Saturday, January 24, 2009

Goodbye Gitmo, hello havoc

With the stroke of his newly presidential pen on Thursday, Barrack H. Obama ordered the closing of the prison for illegal enemy combatants at Guantanamo Bay, Cuba...a move which was immediately hailed by the left and the left-leaning media as a triumph of American values. But larger and more serious questions loom than those of esoteric and lofty ideals of the safe, warm liberal; questions like what is the Obama administration plan for the detainees who will be homeless in a year, and do they even have a plan beyond the feel good move of closing the prison?

Beyond a couple dozen truly frightening human beings housed at Gitmo, the rest are illegal enemy combatants...not criminals, not POW's, but a seemingly nebulous category of limbo that no one can quite describe. But the designation of illegal enemy combatant is neither new or untested, but is both legal and applicable in a time of war. In fact, it has been used before.

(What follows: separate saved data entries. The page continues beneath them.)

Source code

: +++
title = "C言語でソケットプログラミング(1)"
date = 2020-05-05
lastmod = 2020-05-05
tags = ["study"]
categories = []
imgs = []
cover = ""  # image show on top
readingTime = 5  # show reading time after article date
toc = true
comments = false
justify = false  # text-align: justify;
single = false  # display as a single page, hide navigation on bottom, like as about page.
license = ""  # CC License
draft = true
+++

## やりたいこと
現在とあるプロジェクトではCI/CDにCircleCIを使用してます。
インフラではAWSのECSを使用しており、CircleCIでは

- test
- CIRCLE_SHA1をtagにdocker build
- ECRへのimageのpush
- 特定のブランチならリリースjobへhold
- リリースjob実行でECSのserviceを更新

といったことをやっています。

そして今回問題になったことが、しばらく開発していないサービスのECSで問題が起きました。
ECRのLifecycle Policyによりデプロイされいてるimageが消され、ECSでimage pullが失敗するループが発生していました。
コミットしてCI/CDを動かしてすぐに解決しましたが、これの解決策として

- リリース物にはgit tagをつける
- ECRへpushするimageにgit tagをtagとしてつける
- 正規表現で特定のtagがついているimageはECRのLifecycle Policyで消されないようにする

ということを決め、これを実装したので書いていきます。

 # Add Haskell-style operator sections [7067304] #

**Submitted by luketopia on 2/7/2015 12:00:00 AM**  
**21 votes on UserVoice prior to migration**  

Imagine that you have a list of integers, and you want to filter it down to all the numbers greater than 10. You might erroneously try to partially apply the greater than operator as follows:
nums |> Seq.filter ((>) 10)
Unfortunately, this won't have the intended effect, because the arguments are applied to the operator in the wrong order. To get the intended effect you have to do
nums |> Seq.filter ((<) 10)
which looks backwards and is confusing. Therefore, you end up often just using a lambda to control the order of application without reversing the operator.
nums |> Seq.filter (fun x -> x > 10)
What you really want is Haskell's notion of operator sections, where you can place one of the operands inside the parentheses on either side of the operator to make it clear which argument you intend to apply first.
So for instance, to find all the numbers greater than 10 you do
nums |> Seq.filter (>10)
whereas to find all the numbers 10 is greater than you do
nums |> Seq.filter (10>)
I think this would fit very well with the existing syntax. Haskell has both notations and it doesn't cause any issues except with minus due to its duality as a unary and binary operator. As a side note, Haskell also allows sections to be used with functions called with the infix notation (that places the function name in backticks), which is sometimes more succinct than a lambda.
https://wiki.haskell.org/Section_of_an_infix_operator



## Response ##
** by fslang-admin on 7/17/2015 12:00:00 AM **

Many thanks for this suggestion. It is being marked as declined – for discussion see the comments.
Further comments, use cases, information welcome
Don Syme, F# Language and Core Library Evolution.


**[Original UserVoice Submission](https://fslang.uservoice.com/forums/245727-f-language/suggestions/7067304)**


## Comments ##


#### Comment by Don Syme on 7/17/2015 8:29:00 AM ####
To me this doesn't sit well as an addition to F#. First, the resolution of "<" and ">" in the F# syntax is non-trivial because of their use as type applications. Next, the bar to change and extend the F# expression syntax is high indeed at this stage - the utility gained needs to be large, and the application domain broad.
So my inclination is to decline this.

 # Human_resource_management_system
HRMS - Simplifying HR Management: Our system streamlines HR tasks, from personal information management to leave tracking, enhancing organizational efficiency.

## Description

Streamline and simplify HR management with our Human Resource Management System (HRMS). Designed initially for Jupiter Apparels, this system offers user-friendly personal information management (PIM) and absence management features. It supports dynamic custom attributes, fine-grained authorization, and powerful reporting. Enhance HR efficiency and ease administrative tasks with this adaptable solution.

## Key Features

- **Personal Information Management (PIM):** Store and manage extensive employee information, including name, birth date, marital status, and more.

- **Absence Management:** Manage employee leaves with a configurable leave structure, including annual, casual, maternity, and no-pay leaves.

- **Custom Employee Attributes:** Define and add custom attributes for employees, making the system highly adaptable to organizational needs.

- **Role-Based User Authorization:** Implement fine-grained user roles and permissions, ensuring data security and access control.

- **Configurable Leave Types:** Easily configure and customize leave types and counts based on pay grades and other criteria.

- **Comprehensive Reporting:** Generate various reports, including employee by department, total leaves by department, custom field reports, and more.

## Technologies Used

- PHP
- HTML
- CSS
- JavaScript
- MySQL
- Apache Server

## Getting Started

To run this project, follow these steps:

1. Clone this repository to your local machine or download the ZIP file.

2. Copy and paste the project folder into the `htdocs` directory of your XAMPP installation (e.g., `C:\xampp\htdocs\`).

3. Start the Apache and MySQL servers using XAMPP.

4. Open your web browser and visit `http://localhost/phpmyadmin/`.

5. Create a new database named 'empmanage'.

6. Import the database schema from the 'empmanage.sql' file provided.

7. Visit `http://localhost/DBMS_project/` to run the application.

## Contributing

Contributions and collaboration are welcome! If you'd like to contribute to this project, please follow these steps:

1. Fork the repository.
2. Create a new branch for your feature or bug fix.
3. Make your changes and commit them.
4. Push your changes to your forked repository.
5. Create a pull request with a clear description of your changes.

In 1942, two groups of German saboteurs were secreted onto our coasts by U-boat for the express purpose of wrecking havoc on the war effort on US soil. Operation Pastorius was the code name for this brain-child of Hitler, and if not for an alert Coast Guardsman on Long Island, the nefarious plot may well have worked. But what happened after the Nazi's were captured in of more interest here.

After their capture, the German saboteurs were put on trial before a military tribunal (sound familiar?). Counsel for the defense tried early on in the trial to get the case moved to a civilian court, and petitioned the U.S. Supreme Court for a change of venue. In the Ex parte Quirin case, the lawyers for the saboteurs were dealt a blow, and the ground work was set to deal with illegal enemy combatants in US custody. SCOTUS said:
…the law of war draws a distinction between the armed forces and the peaceful populations of belligerent nations and also between those who are lawful and unlawful combatants. Lawful combatants are subject to capture and detention as prisoners of war by opposing military forces. Unlawful combatants are likewise subject to capture and detention, but in addition they are subject to trial and punishment by military tribunals for acts which render their belligerency unlawful. The spy who secretly and without uniform passes the military lines of a belligerent in time of war, seeking to gather military information and communicate it to the enemy, or an enemy combatant who without uniform comes secretly through the lines for the purpose of waging war by destruction of life or property, are familiar examples of belligerents who are generally deemed not to be entitled to the status of prisoners of war, but to be offenders against the law of war subject to trial and punishment by military tribunals.
(emphasis mine)

Six of the eight saboteurs were executed one month after their capture, the other two were sentenced to life in prison at hard labor, but their sentences were commuted in 1948 by president Truman and they were deported to Germany.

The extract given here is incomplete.